Relevant scientific guidance should be considered by marketing authorisation holders and investigators for the development of study protocols, the conduct of studies and the writing of study reports, and by the Pharmacovigilance Risk Assessment Committee (PRAC) and national competent authorities for the evaluation of study protocols and study reports. Relevant scientific guidance includes, amongst others, the ENCePP Guide on Methodological Standards in Pharmacoepidemiology (3) , the ENCePP Checklist for Study Protocols (4) , the Guideline on Conduct of Pharmacovigilance for Medicines Used by the Paediatric Population (5) , and the Guidelines for Good Pharmacoepidemiology Practices of the International Society of Pharmacoepidemiology (ISPE GPP) (6) .

For studies that are funded by a marketing authorisation holder, including studies developed, conducted or analysed fully or partially by investigators who are not employees of the marketing authorisation holder, the marketing authorisation holder should ensure that the investigators are qualified by education, training and experience to perform their tasks. The research contract between the marketing authorisation holder and investigators should ensure that the study meets its regulatory obligations while permitting their scientific expertise to be exercised throughout the research process. In the research contract, the marketing authorisation holder should consider the provisions of the ENCePP Code of Conduct (7) , and address the following aspects:

  • rationale, main objectives and brief description of the intended methods of the research to be carried out by the investigator(s);
  • rights and obligations of the investigator(s) and marketing authorisation holder;
  • clear assignment of tasks and responsibilities;
  • procedure for achieving agreement on the study protocol;
  • provisions for meeting the marketing authorisation holder’s pharmacovigilance obligations, including the reporting of adverse reactions and other safety data by investigators, where applicable;
  • intellectual property rights arising from the study and access to study data;
  • storage and availability of analytical dataset and statistical programmes for audit and inspection;
  • communication strategy for the scheduled progress and final reports;
  • publication strategy of interim and final results.

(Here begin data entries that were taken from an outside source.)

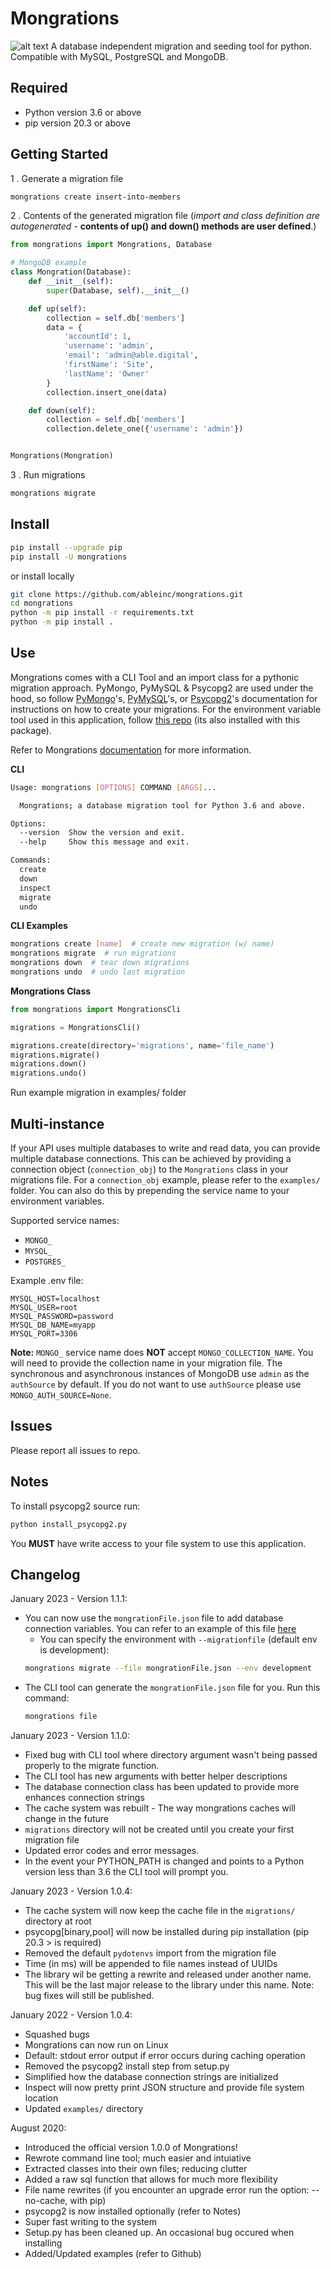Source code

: # Mongrations

![alt text](https://img.icons8.com/dusk/64/000000/database.png "Mongrations Logo")
A database independent migration and seeding tool for python. Compatible with MySQL, PostgreSQL and MongoDB.

## Required

  - Python version 3.6 or above
  - pip version 20.3 or above

## Getting Started

1 . Generate a migration file
```bash
mongrations create insert-into-members
```
2 . Contents of the generated migration file (*import and class definition are 
autogenerated* - **contents of up() and down() methods are user defined**.)
```python
from mongrations import Mongrations, Database

# MongoDB example
class Mongration(Database):
    def __init__(self):
        super(Database, self).__init__()

    def up(self):
        collection = self.db['members']
        data = {
            'accountId': 1,
            'username': 'admin',
            'email': 'admin@able.digital',
            'firstName': 'Site',
            'lastName': 'Owner'
        }
        collection.insert_one(data)

    def down(self):
        collection = self.db['members']
        collection.delete_one({'username': 'admin'})


Mongrations(Mongration)
```
3 . Run migrations
```bash
mongrations migrate
```

## Install

```bash
pip install --upgrade pip
pip install -U mongrations

```
or install locally
```bash
git clone https://github.com/ableinc/mongrations.git
cd mongrations
python -m pip install -r requirements.txt
python -m pip install .
```

## Use

Mongrations comes with a CLI Tool and an import class for a pythonic migration approach. PyMongo, PyMySQL & Psycopg2 are used under
the hood, so follow <a href="https://api.mongodb.com/python/current/tutorial.html#getting-a-collection">PyMongo</a>'s,
<a href="https://github.com/PyMySQL/PyMySQL">PyMySQL</a>'s, or <a href="https://github.com/psycopg/psycopg2">Psycopg2</a>'s documentation 
for instructions on how to create your migrations. For the environment variable tool used in this application, follow 
<a href='https://github.com/ableinc/pydotenvs'>this repo</a> (its also installed with this package).

Refer to Mongrations <a href="https://mongrations.readthedocs.io/en/latest/">documentation</a> for more information.

**CLI**
```bash
Usage: mongrations [OPTIONS] COMMAND [ARGS]...

  Mongrations; a database migration tool for Python 3.6 and above.

Options:
  --version  Show the version and exit.
  --help     Show this message and exit.

Commands:
  create
  down
  inspect
  migrate
  undo
```
**CLI Examples**
```bash
mongrations create [name]  # create new migration (w/ name)
mongrations migrate  # run migrations
mongrations down  # tear down migrations
mongrations undo  # undo last migration
```

**Mongrations Class**
```python
from mongrations import MongrationsCli

migrations = MongrationsCli()

migrations.create(directory='migrations', name='file_name')
migrations.migrate()
migrations.down()
migrations.undo()
```
Run example migration in examples/ folder

## Multi-instance

If your API uses multiple databases to write and read data, you can provide multiple database connections. This can be achieved by providing a connection object (```connection_obj```) to the ```Mongrations``` class in your migrations file. For a ```connection_obj``` example, please refer to the ```examples/``` folder. You can also do this by prepending the service name to your environment variables.

Supported service names:

  - ```MONGO_```
  - ```MYSQL_```
  - ```POSTGRES_```

Example .env file:

```properties
MYSQL_HOST=localhost
MYSQL_USER=root
MYSQL_PASSWORD=password
MYSQL_DB_NAME=myapp
MYSQL_PORT=3306
```

**Note:** ```MONGO_``` service name does **NOT** accept ```MONGO_COLLECTION_NAME```. You will need to provide the collection name in your migration file. The synchronous and asynchronous instances of MongoDB use ```admin``` as the ```authSource``` by default. If you do not want to use ```authSource``` please use ```MONGO_AUTH_SOURCE=None```.

## Issues

Please report all issues to repo.

## Notes

To install psycopg2 source run:

```bash
python install_psycopg2.py
```

You **MUST** have write access to your file system to use this application.

##  Changelog

January 2023 - Version 1.1.1:
  - You can now use the ```mongrationFile.json``` file to add database connection variables. You can refer to an example of this file [here](mongrationFile.json)
    - You can specify the environment with ```--migrationfile``` (default env is development):
    ```bash
    mongrations migrate --file mongrationFile.json --env development
    ```
  - The CLI tool can generate the ```mongrationFile.json``` file for you. Run this command:
    ```bash
    mongrations file
    ```

January 2023 - Version 1.1.0:
  - Fixed bug with CLI tool where directory argument wasn't being passed properly to the migrate function. 
  - The CLI tool has new arguments with better helper descriptions
  - The database connection class has been updated to provide more enhances connection strings
  - The cache system was rebuilt - The way mongrations caches will change in the future
  - ```migrations``` directory will not be created until you create your first migration file
  - Updated error codes and error messages.
  - In the event your PYTHON_PATH is changed and points to a Python version less than 3.6 the CLI tool will prompt you.

January 2023 - Version 1.0.4:
  - The cache system will now keep the cache file in the ```migrations/``` directory at root
  - psycopg[binary,pool] will now be installed during pip installation (pip 20.3 > is required)
  - Removed the default ```pydotenvs``` import from the migration file
  - Time (in ms) will be appended to file names instead of UUIDs
  - The library wil be getting a rewrite and released under another name. This will be the last major release to the library under this name. Note: bug fixes will still be published.

January 2022 - Version 1.0.4:
  - Squashed bugs
  - Mongrations can now run on Linux
  - Default: stdout error output if error occurs during caching operation
  - Removed the psycopg2 install step from setup.py
  - Simplified how the database connection strings are initialized
  - Inspect will now pretty print JSON structure and provide file system location
  - Updated ```examples/``` directory

August 2020:
  - Introduced the official version 1.0.0 of Mongrations!
  - Rewrote command line tool; much easier and intuiative
  - Extracted classes into their own files; reducing clutter
  - Added a raw sql function that allows for much more flexibility
  - File name rewrites (if you encounter an upgrade error run the option: --no-cache, with pip)
  - psycopg2 is now installed optionally (refer to Notes)
  - Super fast writing to the system
  - Setup.py has been cleaned up. An occasional bug occured when installing
  - Added/Updated examples (refer to Github)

Non-interventional post-authorisation safety studies shall not be performed where the act of conducting the study promotes the use of a medicinal product [DIR Art 107m(3)]. This requirement applies to all studies and to all activities performed in the study, including for studies conducted by the personnel of the marketing authorisation holder and by third parties on behalf of the marketing authorisation holder.

Payments to healthcare professionals for participating shall be restricted to compensation for time and expenses incurred [DIR Art 107m(4)].